WORK TASK: If a line in the data below includes the string "class", please return a copy of it.

..........

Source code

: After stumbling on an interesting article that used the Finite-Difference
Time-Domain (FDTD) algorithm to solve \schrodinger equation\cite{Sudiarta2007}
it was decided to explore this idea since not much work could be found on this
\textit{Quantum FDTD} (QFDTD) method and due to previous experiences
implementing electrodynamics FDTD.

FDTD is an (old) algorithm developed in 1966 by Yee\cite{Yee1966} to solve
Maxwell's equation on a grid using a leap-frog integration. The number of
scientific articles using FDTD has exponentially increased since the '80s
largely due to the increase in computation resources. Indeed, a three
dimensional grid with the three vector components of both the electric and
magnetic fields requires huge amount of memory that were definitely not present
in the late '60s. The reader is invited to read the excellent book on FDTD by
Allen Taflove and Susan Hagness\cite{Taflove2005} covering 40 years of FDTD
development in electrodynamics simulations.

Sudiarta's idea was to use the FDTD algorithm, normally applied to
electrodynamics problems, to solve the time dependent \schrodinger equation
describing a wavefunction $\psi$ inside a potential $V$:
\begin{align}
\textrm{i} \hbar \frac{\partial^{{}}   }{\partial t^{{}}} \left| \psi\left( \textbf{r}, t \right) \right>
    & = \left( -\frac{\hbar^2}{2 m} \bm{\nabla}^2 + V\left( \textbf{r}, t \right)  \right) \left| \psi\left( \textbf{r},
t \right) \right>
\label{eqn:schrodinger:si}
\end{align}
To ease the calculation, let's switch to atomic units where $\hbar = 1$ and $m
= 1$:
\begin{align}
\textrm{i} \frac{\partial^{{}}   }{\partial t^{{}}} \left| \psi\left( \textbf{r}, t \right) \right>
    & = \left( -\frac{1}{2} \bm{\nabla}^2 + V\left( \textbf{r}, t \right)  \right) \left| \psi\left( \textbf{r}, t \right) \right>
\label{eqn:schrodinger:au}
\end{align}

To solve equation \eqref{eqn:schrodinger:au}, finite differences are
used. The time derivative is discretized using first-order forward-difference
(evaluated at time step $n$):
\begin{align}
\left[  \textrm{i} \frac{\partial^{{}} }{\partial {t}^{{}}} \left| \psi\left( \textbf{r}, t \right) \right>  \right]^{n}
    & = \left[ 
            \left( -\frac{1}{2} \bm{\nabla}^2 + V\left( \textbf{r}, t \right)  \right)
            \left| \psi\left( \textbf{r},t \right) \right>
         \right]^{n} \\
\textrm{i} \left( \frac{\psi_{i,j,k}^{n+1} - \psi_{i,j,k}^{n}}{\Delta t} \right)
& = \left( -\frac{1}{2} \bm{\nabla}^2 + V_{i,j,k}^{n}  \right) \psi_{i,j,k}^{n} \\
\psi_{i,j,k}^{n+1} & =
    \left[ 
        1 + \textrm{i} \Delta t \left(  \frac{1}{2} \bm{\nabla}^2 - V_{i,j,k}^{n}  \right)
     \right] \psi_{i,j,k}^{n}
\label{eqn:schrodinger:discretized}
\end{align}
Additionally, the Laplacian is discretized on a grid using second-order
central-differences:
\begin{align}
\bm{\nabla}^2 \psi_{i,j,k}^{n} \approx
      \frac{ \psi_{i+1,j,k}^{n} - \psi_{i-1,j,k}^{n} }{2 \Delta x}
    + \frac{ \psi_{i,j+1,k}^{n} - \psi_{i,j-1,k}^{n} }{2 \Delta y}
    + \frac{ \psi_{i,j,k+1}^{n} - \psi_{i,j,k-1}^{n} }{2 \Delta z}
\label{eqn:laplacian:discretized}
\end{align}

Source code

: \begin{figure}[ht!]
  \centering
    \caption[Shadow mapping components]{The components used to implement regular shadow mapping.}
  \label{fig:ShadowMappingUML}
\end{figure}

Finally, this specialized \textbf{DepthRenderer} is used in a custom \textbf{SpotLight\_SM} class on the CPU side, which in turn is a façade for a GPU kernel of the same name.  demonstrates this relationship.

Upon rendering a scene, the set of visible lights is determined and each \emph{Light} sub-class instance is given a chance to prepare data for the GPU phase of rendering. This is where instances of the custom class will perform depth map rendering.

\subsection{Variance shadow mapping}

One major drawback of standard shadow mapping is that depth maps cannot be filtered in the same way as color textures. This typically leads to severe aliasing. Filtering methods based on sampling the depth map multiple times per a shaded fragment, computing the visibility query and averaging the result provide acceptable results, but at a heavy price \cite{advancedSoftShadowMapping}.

..........

TASK RESULT:
Finally, this specialized \textbf{DepthRenderer} is used in a custom \textbf{SpotLight\_SM} class on the CPU side, which in turn is a façade for a GPU kernel of the same name.  demonstrates this relationship.
Upon rendering a scene, the set of visible lights is determined and each \emph{Light} sub-class instance is given a chance to prepare data for the GPU phase of rendering. This is where instances of the custom class will perform depth map rendering.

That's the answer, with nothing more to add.